Bank of America’s unrealized losses hit $131.6 billion on securities
Oct, 18, 2023
3 min read
by CryptoPolitan
Bank of America’s unrealized losses hit $131.6 billion on securities

One of the world’s largest financial institutions, Bank of America, has recently reported its unrealized losses that total a staggering $131.6 billion on securities. The record has sent shockwaves in the financial industry as investors grow cautious and worried. 

The amount is increasing according to recent data sources. However, the Bank of America is still topping in profits based on its high interest rates. It has recorded an increase in profit margin since last year. 

Bank of America struggles with inflation and loss

After recording a 10% increase in its profits, the Bank of America accounted for a $131.6 billion unrealized loss in securities. This was after recording $106 billion in paper losses in the second quarter. However, the Bank of America stated that the long-term results wouldn’t be such negative records and said the losses would be mitigated.  

Unrealized losses occur when the investment value of an asset drops below its initial purchase price.

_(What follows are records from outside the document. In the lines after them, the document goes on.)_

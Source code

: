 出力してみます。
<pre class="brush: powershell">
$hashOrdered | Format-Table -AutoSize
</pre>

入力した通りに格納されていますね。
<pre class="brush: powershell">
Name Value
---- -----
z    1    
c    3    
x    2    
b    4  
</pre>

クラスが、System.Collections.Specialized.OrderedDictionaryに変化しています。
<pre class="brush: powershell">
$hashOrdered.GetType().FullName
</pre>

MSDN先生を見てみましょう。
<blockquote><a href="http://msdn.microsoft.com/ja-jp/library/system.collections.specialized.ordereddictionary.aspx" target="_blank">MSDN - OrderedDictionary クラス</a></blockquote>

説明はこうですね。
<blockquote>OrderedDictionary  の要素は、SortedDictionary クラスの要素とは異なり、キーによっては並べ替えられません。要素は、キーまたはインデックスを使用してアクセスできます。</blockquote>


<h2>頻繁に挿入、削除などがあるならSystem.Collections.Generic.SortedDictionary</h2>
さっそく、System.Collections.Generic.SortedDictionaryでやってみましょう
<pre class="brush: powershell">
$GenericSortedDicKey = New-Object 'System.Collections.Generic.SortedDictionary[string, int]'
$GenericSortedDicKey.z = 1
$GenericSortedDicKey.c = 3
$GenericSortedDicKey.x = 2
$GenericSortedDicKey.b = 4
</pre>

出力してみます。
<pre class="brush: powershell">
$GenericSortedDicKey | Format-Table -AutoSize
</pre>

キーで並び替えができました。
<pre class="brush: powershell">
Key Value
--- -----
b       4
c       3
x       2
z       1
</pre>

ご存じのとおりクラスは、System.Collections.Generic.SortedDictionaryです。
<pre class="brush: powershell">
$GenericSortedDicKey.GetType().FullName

Regardless, it’s recorded when investors haven’t sold their assets. As such, the losses are considered “unrealized” since the investments have not been sold. At that point, the losses become realized. 

These unrealized losses are common in the financial market when the value of securities experiences fluctuations caused by particular reasons. Among the factors leading to this is the global market’s volatility as well as the changing interest rate values. 

The giant financial firm had recently disclosed that it had $603 billion in securities that were awaiting maturity.  This was also a drop of $11 billion from $614 billion in 2022. The securities were held till maturity in order for the bank to mitigate market-to-market losses and have flexibility. 

Additionally, the “hold-to-maturity” strategy was employed to aid the bank in acquiring safer securities. Primarily, this is done to avoid investing in securities that might showcase potential losses in the future. 

There is a downside to this; as interest rates increase, the chances of yielding substantial gains are limited. Still, the unrealized security losses have grown by 24.4% over the last quarter. 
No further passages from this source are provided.